Saved entries:
++++

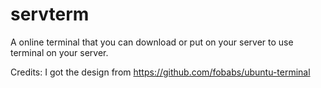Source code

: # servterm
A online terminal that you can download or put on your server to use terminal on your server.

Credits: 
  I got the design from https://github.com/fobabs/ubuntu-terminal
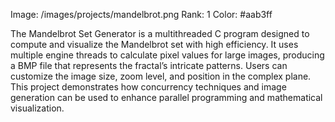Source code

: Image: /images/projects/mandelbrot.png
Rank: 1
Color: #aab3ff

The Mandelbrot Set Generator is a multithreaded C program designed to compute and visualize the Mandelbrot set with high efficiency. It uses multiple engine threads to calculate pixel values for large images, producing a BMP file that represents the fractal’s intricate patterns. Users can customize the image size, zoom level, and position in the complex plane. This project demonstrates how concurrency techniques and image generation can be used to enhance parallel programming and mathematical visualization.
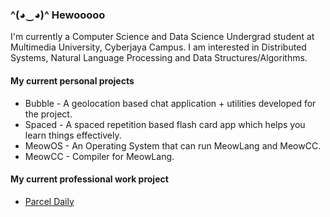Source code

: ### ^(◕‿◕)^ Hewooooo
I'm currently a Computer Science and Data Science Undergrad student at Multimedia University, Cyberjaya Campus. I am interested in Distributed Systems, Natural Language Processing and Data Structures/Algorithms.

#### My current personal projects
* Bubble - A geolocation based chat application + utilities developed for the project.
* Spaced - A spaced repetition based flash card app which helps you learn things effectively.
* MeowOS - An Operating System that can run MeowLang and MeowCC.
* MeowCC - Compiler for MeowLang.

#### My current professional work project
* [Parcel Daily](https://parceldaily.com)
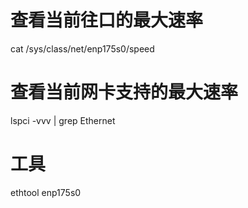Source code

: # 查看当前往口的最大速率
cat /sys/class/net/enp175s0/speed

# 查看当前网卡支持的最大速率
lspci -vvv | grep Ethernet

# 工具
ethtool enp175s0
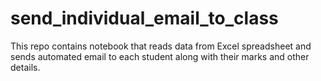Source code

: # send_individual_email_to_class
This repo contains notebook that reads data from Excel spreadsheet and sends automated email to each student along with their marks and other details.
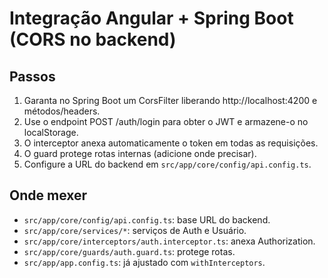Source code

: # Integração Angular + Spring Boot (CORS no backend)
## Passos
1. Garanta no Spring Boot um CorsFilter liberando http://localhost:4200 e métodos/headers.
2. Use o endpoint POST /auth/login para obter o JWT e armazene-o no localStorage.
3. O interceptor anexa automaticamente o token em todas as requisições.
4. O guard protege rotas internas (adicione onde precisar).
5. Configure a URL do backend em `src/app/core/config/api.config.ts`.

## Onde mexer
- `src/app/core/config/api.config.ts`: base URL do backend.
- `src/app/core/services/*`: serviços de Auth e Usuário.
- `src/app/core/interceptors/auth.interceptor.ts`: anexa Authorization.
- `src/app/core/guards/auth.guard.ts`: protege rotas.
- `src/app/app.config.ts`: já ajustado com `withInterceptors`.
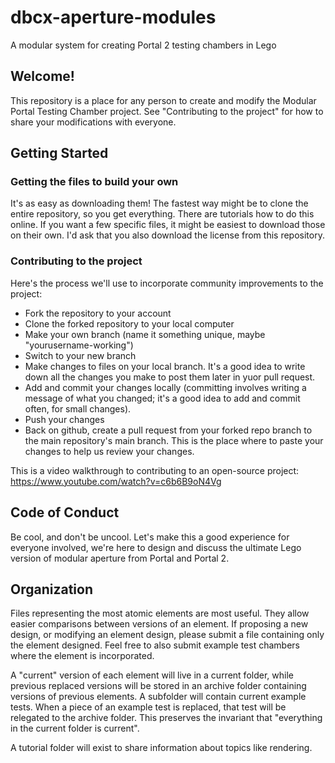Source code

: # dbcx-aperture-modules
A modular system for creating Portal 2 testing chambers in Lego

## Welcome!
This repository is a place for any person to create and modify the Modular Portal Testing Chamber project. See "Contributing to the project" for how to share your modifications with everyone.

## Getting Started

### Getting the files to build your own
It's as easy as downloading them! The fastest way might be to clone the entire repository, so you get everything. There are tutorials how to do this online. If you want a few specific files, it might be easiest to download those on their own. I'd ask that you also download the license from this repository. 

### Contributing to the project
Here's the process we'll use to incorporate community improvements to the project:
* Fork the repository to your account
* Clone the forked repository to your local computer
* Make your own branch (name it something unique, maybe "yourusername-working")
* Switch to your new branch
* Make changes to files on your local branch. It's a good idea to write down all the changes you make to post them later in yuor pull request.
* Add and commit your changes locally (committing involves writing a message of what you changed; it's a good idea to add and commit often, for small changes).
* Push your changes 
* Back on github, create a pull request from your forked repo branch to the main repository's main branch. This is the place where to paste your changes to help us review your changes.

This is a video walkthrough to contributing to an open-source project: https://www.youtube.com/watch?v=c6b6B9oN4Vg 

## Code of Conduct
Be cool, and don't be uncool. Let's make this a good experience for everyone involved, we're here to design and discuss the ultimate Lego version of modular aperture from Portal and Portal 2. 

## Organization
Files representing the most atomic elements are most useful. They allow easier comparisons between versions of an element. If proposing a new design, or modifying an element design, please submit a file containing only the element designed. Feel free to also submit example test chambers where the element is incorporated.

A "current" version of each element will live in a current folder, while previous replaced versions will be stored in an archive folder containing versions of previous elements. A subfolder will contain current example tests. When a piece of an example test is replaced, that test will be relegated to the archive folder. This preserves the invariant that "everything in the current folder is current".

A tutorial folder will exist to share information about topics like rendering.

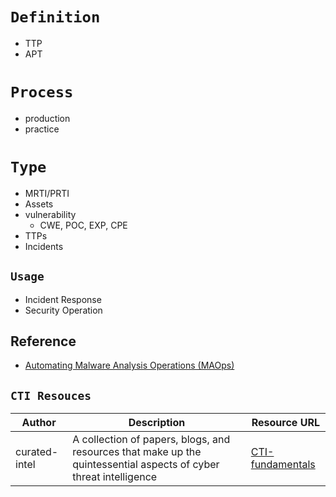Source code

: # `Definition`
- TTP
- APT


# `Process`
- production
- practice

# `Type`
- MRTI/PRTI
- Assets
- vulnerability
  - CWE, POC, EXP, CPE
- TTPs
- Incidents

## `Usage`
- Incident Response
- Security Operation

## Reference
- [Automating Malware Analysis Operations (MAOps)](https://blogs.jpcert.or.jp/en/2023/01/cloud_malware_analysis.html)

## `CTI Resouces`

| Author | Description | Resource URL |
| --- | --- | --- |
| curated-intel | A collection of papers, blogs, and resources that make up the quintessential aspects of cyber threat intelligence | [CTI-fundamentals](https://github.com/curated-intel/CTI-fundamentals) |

++++

Task statement: Wherever the string "good" occurs in the records above, copy that line.

Worked solution:
* Make changes to files on your local branch. It's a good idea to write down all the changes you make to post them later in yuor pull request.
* Add and commit your changes locally (committing involves writing a message of what you changed; it's a good idea to add and commit often, for small changes).
Be cool, and don't be uncool. Let's make this a good experience for everyone involved, we're here to design and discuss the ultimate Lego version of modular aperture from Portal and Portal 2. 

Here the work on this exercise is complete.